── MATERIAL SUPPLIED ──

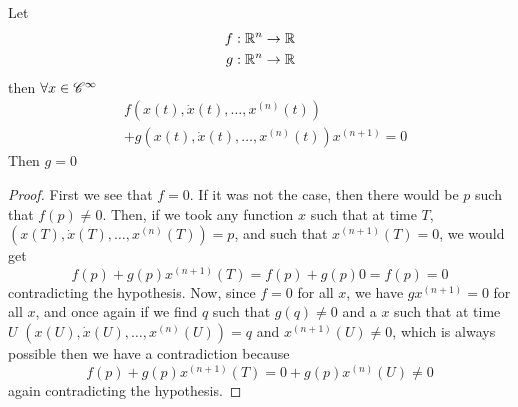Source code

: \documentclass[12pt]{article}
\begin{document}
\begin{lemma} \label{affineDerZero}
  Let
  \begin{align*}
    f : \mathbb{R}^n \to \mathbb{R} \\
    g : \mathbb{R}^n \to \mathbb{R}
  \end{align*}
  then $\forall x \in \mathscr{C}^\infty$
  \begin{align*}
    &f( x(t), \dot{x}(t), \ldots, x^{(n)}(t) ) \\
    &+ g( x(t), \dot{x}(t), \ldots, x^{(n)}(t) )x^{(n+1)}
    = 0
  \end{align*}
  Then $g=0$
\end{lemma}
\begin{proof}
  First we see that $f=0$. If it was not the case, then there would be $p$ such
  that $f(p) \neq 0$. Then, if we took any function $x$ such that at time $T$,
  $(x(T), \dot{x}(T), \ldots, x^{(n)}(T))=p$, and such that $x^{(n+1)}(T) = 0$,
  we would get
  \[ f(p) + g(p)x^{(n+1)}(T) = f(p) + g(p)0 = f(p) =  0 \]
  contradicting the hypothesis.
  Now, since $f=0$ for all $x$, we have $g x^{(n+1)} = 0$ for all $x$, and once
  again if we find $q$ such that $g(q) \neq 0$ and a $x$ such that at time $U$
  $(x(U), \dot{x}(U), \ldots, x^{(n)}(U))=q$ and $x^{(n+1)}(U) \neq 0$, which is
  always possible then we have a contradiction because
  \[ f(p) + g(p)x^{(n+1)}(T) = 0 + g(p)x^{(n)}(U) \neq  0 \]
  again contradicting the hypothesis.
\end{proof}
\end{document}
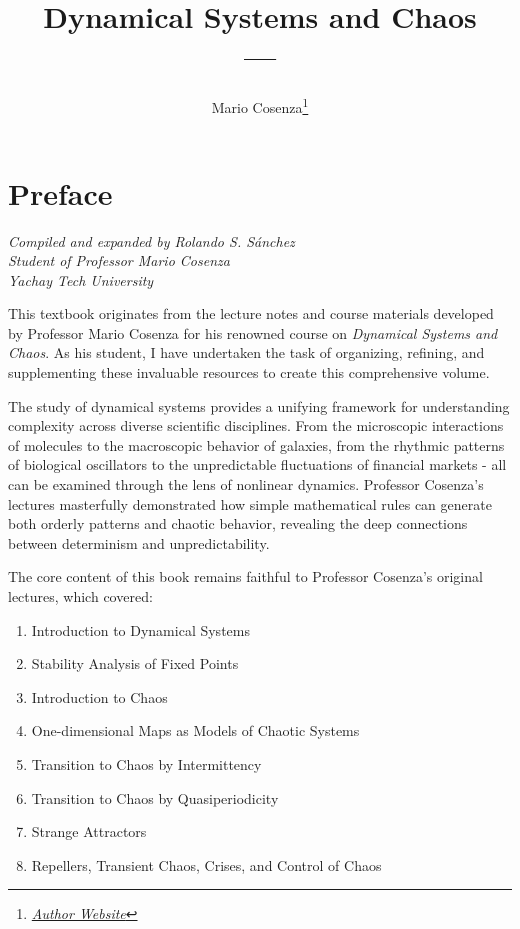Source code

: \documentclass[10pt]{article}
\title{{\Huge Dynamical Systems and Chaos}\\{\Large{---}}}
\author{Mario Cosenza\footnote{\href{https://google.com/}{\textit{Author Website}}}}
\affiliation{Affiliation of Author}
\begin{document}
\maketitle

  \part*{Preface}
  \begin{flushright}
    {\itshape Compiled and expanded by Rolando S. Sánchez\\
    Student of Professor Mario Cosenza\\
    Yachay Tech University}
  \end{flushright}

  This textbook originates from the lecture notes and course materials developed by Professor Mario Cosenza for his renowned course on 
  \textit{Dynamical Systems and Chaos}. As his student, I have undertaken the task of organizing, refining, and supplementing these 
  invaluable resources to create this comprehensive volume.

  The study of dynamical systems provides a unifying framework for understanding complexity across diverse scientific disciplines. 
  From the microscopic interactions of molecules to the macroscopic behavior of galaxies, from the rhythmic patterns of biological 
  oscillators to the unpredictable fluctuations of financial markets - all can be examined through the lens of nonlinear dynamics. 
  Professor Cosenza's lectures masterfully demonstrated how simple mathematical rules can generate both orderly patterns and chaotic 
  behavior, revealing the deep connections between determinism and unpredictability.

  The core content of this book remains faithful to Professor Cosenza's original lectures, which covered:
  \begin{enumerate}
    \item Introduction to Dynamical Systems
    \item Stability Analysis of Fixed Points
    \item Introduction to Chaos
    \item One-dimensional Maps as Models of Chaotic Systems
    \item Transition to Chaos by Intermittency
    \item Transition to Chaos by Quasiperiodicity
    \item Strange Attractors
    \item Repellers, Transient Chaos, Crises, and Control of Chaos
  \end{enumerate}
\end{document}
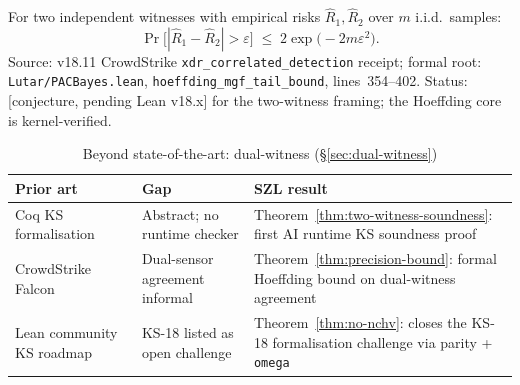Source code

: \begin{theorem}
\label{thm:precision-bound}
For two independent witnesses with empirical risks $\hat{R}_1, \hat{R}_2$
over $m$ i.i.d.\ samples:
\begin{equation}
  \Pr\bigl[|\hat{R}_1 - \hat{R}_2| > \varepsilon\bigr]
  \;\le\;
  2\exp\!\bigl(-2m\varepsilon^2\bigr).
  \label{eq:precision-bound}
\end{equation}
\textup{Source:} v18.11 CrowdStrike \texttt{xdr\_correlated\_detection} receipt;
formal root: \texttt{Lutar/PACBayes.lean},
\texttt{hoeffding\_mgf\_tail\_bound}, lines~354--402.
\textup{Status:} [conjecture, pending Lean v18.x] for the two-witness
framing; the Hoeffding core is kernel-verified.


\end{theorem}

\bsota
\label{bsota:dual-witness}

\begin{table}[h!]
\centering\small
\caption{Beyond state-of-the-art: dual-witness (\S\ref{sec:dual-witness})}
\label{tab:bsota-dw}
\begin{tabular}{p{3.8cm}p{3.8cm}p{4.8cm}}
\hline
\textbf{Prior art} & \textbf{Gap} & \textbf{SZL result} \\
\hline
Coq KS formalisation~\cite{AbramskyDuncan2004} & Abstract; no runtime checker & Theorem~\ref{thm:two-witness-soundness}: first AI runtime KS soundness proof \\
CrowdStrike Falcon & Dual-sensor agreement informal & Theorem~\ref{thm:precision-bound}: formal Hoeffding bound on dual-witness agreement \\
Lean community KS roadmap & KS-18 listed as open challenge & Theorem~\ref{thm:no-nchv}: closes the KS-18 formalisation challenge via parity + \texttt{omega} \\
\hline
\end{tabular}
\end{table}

───

PROBLEM TO SOLVE.
Above are the records. Print exactly, and only, the lines from the line with "oscillators to the" to the line with "Chaos by Quasiperiodicity", both inclusive.

THE ANSWER.
  oscillators to the unpredictable fluctuations of financial markets - all can be examined through the lens of nonlinear dynamics. 
  Professor Cosenza's lectures masterfully demonstrated how simple mathematical rules can generate both orderly patterns and chaotic 
  behavior, revealing the deep connections between determinism and unpredictability.

  The core content of this book remains faithful to Professor Cosenza's original lectures, which covered:
  \begin{enumerate}
    \item Introduction to Dynamical Systems
    \item Stability Analysis of Fixed Points
    \item Introduction to Chaos
    \item One-dimensional Maps as Models of Chaotic Systems
    \item Transition to Chaos by Intermittency
    \item Transition to Chaos by Quasiperiodicity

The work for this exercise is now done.